The most notorious cut, which attracted national attention, was the proposed staggered closing of driver’s license offices, which, by March 2016, would have left only four offices open statewide.2 The move was widely interpreted as a way to keep down the black vote in rural counties, because—thanks to Alabama’s Voter ID law—voters must produce some sort of official ID to vote, and a valid driver’s license is the commonest form of eligible ID. Less noticed was the proposal to keep open money-losing state-run liquor stores in many of the same rural counties, making it easier to get a bottle of hootch than to vote.
State law mandates that all liquor in the state be sold through the Alabama Beverage Commission. The Commission tacks on a 30% markup, then jacks up prices even more when state taxes kick in. As a result, a $10 bottle ends up costing over $21. Heavy reliance on regressive taxes, such as the sales tax, means that Alabama, like many Deep South states, ends up financing much of its budget on the backs of its wage-earners, while at the same time the local political class decries the tepid Obamacare as a “socialist plot” and refuses to expand Medicaid.

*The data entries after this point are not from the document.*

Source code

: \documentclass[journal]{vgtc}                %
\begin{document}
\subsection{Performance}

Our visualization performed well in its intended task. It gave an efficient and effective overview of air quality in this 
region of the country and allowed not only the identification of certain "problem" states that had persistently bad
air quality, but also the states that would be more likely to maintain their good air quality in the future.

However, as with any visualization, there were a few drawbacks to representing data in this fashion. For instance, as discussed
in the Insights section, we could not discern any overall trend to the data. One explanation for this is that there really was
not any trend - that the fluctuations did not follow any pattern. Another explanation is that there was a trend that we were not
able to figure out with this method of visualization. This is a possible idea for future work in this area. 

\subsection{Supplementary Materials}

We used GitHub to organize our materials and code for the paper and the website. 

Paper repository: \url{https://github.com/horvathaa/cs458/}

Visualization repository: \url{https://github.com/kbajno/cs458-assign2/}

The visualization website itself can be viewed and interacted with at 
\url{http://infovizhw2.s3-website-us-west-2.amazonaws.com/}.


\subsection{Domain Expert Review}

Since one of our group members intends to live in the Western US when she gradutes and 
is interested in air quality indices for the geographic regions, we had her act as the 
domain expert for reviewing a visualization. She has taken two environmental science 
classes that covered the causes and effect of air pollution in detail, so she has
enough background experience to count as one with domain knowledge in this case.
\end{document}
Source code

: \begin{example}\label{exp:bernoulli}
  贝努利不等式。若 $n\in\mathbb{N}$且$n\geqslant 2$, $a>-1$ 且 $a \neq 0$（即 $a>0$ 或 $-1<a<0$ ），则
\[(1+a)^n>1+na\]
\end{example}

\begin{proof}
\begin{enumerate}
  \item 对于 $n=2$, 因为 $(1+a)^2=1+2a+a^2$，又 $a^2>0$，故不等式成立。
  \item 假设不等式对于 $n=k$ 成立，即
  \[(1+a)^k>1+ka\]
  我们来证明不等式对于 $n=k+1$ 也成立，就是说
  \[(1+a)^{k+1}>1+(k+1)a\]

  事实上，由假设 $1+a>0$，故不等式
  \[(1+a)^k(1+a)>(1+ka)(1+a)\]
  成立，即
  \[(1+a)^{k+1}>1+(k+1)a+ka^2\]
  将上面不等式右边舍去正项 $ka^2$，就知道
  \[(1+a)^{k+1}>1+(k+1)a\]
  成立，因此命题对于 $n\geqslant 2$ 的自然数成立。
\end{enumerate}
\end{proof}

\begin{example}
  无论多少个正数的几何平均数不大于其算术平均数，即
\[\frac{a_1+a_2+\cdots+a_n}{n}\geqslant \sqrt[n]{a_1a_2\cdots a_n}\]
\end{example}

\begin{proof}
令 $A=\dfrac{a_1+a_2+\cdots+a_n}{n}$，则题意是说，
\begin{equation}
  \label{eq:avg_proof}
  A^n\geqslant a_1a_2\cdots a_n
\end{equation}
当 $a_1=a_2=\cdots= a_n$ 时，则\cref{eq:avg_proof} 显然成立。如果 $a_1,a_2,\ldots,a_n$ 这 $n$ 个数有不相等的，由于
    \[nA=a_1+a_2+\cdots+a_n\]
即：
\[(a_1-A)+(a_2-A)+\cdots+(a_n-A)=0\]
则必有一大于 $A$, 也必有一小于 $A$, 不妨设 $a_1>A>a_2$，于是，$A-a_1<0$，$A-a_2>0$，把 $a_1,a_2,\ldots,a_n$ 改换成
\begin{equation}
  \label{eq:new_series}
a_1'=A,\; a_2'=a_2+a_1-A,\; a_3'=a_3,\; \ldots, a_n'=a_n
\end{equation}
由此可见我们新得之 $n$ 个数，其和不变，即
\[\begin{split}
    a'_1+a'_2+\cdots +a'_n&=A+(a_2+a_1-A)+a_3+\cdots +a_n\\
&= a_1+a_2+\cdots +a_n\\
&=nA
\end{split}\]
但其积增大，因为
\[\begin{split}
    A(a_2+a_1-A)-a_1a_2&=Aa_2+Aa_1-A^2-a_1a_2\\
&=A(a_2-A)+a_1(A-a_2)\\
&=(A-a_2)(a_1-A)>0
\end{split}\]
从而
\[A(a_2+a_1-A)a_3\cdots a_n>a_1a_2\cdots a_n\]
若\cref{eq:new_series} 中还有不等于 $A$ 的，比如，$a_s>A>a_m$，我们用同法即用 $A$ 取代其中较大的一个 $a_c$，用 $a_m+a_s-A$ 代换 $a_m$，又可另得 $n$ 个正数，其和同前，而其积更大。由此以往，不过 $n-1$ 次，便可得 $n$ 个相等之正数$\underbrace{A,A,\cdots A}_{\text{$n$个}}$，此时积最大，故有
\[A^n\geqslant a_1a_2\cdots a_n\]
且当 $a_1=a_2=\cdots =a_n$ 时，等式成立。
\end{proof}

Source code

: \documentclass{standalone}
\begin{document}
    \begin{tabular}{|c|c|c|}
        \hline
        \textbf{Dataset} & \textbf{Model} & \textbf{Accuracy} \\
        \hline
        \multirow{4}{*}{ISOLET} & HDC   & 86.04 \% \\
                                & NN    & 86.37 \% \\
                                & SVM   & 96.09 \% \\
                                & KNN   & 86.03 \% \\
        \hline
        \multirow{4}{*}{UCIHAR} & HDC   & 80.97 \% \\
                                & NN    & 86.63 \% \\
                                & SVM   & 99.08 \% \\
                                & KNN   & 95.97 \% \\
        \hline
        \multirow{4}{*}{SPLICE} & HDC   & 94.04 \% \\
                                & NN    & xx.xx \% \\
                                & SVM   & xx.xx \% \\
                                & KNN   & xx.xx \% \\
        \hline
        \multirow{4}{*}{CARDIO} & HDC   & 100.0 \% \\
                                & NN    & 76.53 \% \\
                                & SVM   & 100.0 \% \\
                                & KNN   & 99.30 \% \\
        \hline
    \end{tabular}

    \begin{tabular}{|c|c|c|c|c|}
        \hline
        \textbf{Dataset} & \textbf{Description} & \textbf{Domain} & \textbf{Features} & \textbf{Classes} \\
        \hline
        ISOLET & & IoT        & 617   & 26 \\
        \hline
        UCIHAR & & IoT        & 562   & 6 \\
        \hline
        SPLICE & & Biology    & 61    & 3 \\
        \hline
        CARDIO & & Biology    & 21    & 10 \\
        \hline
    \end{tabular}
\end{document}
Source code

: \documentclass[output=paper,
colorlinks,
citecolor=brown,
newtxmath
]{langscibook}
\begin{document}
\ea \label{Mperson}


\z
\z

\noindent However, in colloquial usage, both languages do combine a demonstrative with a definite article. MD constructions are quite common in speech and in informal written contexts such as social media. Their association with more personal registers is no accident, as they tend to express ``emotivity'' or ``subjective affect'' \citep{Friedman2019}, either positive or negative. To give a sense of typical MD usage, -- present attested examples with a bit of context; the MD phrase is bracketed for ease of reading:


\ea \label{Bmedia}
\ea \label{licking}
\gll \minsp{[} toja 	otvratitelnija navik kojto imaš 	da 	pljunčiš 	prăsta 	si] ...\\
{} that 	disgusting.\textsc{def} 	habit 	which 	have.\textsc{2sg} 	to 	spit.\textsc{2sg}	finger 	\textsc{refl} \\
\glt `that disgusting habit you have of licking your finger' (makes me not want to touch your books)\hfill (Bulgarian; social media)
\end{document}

But today things are so bad that the state of Alabama will even take your blood. In late October, a judge offered indigent defend-ants too poor to pay fines the opportunity to pay by making blood bank donations. The State has literally become a vampire. This sort of taxing has a long pedigree in the Deep South. In fact, much of the capital accumulation powering post-Civil War Southern industrial development was often directly extracted from the workforce and not disguised as was usually the case elsewhere. In Tennessee, for example, in one of the most blatant cases, factory workers were pressured to make “voluntary” weekly contributions to a building fund for a new plant.4 Like so much of what starts in the South and eventually gravitates north, the practice of states subsidizing industry with handouts began here.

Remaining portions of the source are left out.